▸ **Work request**:
Restate each record word for word, omitting whatever pictures it holds.

Supplied entries Block Start

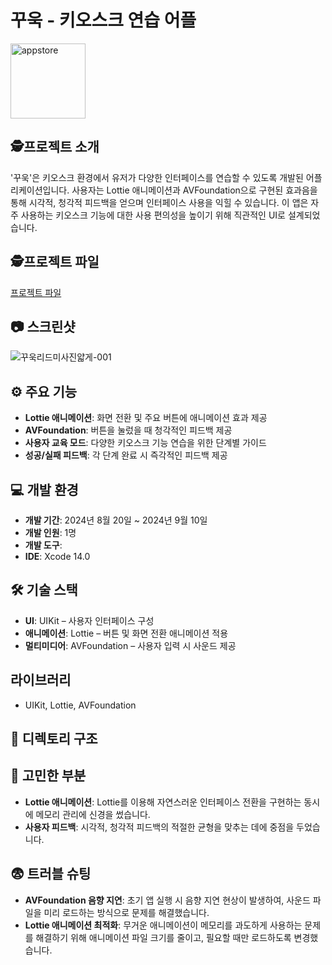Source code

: # 꾸욱 - 키오스크 연습 어플
<img src="https://github.com/user-attachments/assets/0e899d35-b0b2-400a-bb46-b3be9f06f1e0" alt="appstore" width="120" height="120">

## 🕵️프로젝트 소개
'꾸욱'은 키오스크 환경에서 유저가 다양한 인터페이스를 연습할 수 있도록 개발된 어플리케이션입니다. 사용자는 Lottie 애니메이션과 AVFoundation으로 구현된 효과음을 통해 시각적, 청각적 피드백을 얻으며 인터페이스 사용을 익힐 수 있습니다. 이 앱은 자주 사용하는 키오스크 기능에 대한 사용 편의성을 높이기 위해 직관적인 UI로 설계되었습니다.

## 🕵️프로젝트 파일
[프로젝트 파일](https://github.com/Acasiax/kkookApp)

## 📷 스크린샷
![꾸욱리드미사진얇게-001](https://github.com/user-attachments/assets/976d877a-3041-41bc-9bd3-2cb80d404db6)

## ⚙️ 주요 기능
- **Lottie 애니메이션**: 화면 전환 및 주요 버튼에 애니메이션 효과 제공  
- **AVFoundation**: 버튼을 눌렀을 때 청각적인 피드백 제공  
- **사용자 교육 모드**: 다양한 키오스크 기능 연습을 위한 단계별 가이드  
- **성공/실패 피드백**: 각 단계 완료 시 즉각적인 피드백 제공  

## 💻 개발 환경
- **개발 기간**: 2024년 8월 20일 ~ 2024년 9월 10일  
- **개발 인원**: 1명  
- **개발 도구**:  
- **IDE**: Xcode 14.0  

## 🛠️ 기술 스택
- **UI**: UIKit – 사용자 인터페이스 구성  
- **애니메이션**: Lottie – 버튼 및 화면 전환 애니메이션 적용  
- **멀티미디어**: AVFoundation – 사용자 입력 시 사운드 제공  

## 라이브러리
- UIKit, Lottie, AVFoundation

## 📁 디렉토리 구조


## 🤔 고민한 부분
- **Lottie 애니메이션**: Lottie를 이용해 자연스러운 인터페이스 전환을 구현하는 동시에 메모리 관리에 신경을 썼습니다.
- **사용자 피드백**: 시각적, 청각적 피드백의 적절한 균형을 맞추는 데에 중점을 두었습니다.

## 😨 트러블 슈팅
- **AVFoundation 음향 지연**: 초기 앱 실행 시 음향 지연 현상이 발생하여, 사운드 파일을 미리 로드하는 방식으로 문제를 해결했습니다.
- **Lottie 애니메이션 최적화**: 무거운 애니메이션이 메모리를 과도하게 사용하는 문제를 해결하기 위해 애니메이션 파일 크기를 줄이고, 필요할 때만 로드하도록 변경했습니다.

Supplied entries Block End

▸ **Task answer**:
Source code

: # 꾸욱 - 키오스크 연습 어플
<img src="https://github.com/user-attachments/assets/0e899d35-b0b2-400a-bb46-b3be9f06f1e0" alt="appstore" width="120" height="120">

## 🕵️프로젝트 소개
'꾸욱'은 키오스크 환경에서 유저가 다양한 인터페이스를 연습할 수 있도록 개발된 어플리케이션입니다. 사용자는 Lottie 애니메이션과 AVFoundation으로 구현된 효과음을 통해 시각적, 청각적 피드백을 얻으며 인터페이스 사용을 익힐 수 있습니다. 이 앱은 자주 사용하는 키오스크 기능에 대한 사용 편의성을 높이기 위해 직관적인 UI로 설계되었습니다.

## 🕵️프로젝트 파일
[프로젝트 파일](https://github.com/Acasiax/kkookApp)

## 📷 스크린샷
![꾸욱리드미사진얇게-001](https://github.com/user-attachments/assets/976d877a-3041-41bc-9bd3-2cb80d404db6)

## ⚙️ 주요 기능
- **Lottie 애니메이션**: 화면 전환 및 주요 버튼에 애니메이션 효과 제공  
- **AVFoundation**: 버튼을 눌렀을 때 청각적인 피드백 제공  
- **사용자 교육 모드**: 다양한 키오스크 기능 연습을 위한 단계별 가이드  
- **성공/실패 피드백**: 각 단계 완료 시 즉각적인 피드백 제공  

## 💻 개발 환경
- **개발 기간**: 2024년 8월 20일 ~ 2024년 9월 10일  
- **개발 인원**: 1명  
- **개발 도구**:  
- **IDE**: Xcode 14.0  

## 🛠️ 기술 스택
- **UI**: UIKit – 사용자 인터페이스 구성  
- **애니메이션**: Lottie – 버튼 및 화면 전환 애니메이션 적용  
- **멀티미디어**: AVFoundation – 사용자 입력 시 사운드 제공  

## 라이브러리
- UIKit, Lottie, AVFoundation

## 📁 디렉토리 구조


## 🤔 고민한 부분
- **Lottie 애니메이션**: Lottie를 이용해 자연스러운 인터페이스 전환을 구현하는 동시에 메모리 관리에 신경을 썼습니다.
- **사용자 피드백**: 시각적, 청각적 피드백의 적절한 균형을 맞추는 데에 중점을 두었습니다.

## 😨 트러블 슈팅
- **AVFoundation 음향 지연**: 초기 앱 실행 시 음향 지연 현상이 발생하여, 사운드 파일을 미리 로드하는 방식으로 문제를 해결했습니다.
- **Lottie 애니메이션 최적화**: 무거운 애니메이션이 메모리를 과도하게 사용하는 문제를 해결하기 위해 애니메이션 파일 크기를 줄이고, 필요할 때만 로드하도록 변경했습니다.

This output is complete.